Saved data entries
--
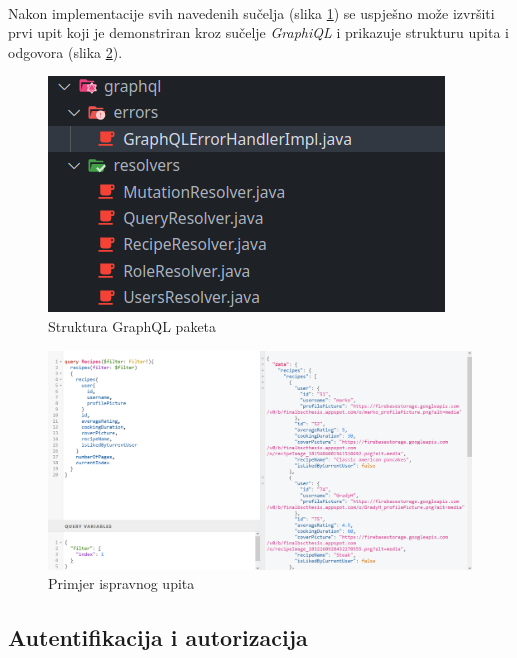 \documentclass[times, utf8, zavrsni]{fer}
\begin{document}
\\
Nakon implementacije svih navedenih sučelja (slika \ref{fig:GraphQL implementation}) se
uspješno može izvršiti prvi upit koji je demonstriran kroz sučelje \textit{GraphiQL} i
prikazuje strukturu upita i odgovora (slika \ref{fig:GraphQL query}).
\begin{figure}[h]
      \centering
      \includegraphics[width=.5\textwidth]{graphql_implementation_classes.png}
      \caption{Struktura GraphQL paketa}
      \label{fig:GraphQL implementation}
\end{figure}
\begin{figure}[h]
      \centering
      \includegraphics[width=\textwidth]{graphql_query.png}
      \caption{Primjer ispravnog upita}
      \label{fig:GraphQL query}
\end{figure}


\subsection{Autentifikacija i autorizacija}
\end{document}
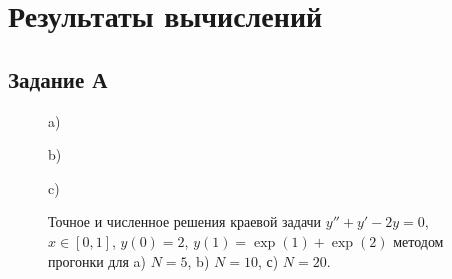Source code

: \documentclass[
11pt,
master, %
subf, %
href, %
colorlinks=true, %
times, %
]{disser}
\begin{document}
\newpage
\section{Результаты вычислений}
\subsection{Задание А}
\begin{figure}[h]
\begin{minipage}[h]{1\linewidth}
 a) \\
\end{minipage}
\vfill
\begin{minipage}[h]{1\linewidth}
 b) \\
\end{minipage}
\vfill
\begin{minipage}[h]{1\linewidth}
 c) \\
\end{minipage}
\caption{Точное и численное решения краевой задачи $y'' + y' - 2y = 0$, $x \in [0,1]$, $y(0) = 2$, $y(1) = \exp(1) + \exp(2)$ методом прогонки для  a) $N = 5$, b) $N = 10$, с) $N = 20$.}
\label{ris:1}
\end{figure}
\end{document}

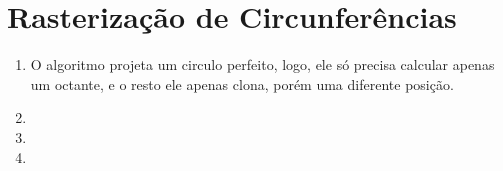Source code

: \section*{Rasterização de Circunferências}

	\begin{enumerate} \addtocounter{enumi}{15}
		\item 
		O algoritmo projeta um circulo perfeito, logo, ele só precisa calcular apenas um
		octante, e o resto ele apenas clona, porém uma diferente posição.
		
		\item 

		\item 

		\item 

	\end{enumerate}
--
[Task prompt] An exact copy of all the entries is required, and it must contain no pictures.

[Finished exercise]
 \documentclass[times, utf8, zavrsni]{fer}
\begin{document}
\\
Nakon implementacije svih navedenih sučelja (slika \ref{fig:GraphQL implementation}) se
uspješno može izvršiti prvi upit koji je demonstriran kroz sučelje \textit{GraphiQL} i
prikazuje strukturu upita i odgovora (slika \ref{fig:GraphQL query}).
\begin{figure}[h]
      \centering
      \includegraphics[width=.5\textwidth]{graphql_implementation_classes.png}
      \caption{Struktura GraphQL paketa}
      \label{fig:GraphQL implementation}
\end{figure}
\begin{figure}[h]
      \centering
      \includegraphics[width=\textwidth]{graphql_query.png}
      \caption{Primjer ispravnog upita}
      \label{fig:GraphQL query}
\end{figure}


\subsection{Autentifikacija i autorizacija}
\end{document}
Source code

: \documentclass[
11pt,
master, %
subf, %
href, %
colorlinks=true, %
times, %
]{disser}
\begin{document}
\newpage
\section{Результаты вычислений}
\subsection{Задание А}
\begin{figure}[h]
\begin{minipage}[h]{1\linewidth}
 a) \\
\end{minipage}
\vfill
\begin{minipage}[h]{1\linewidth}
 b) \\
\end{minipage}
\vfill
\begin{minipage}[h]{1\linewidth}
 c) \\
\end{minipage}
\caption{Точное и численное решения краевой задачи $y'' + y' - 2y = 0$, $x \in [0,1]$, $y(0) = 2$, $y(1) = \exp(1) + \exp(2)$ методом прогонки для  a) $N = 5$, b) $N = 10$, с) $N = 20$.}
\label{ris:1}
\end{figure}
\end{document}

Source code

: \section*{Rasterização de Circunferências}

	\begin{enumerate} \addtocounter{enumi}{15}
		\item 
		O algoritmo projeta um circulo perfeito, logo, ele só precisa calcular apenas um
		octante, e o resto ele apenas clona, porém uma diferente posição.
		
		\item 

		\item 

		\item 

	\end{enumerate}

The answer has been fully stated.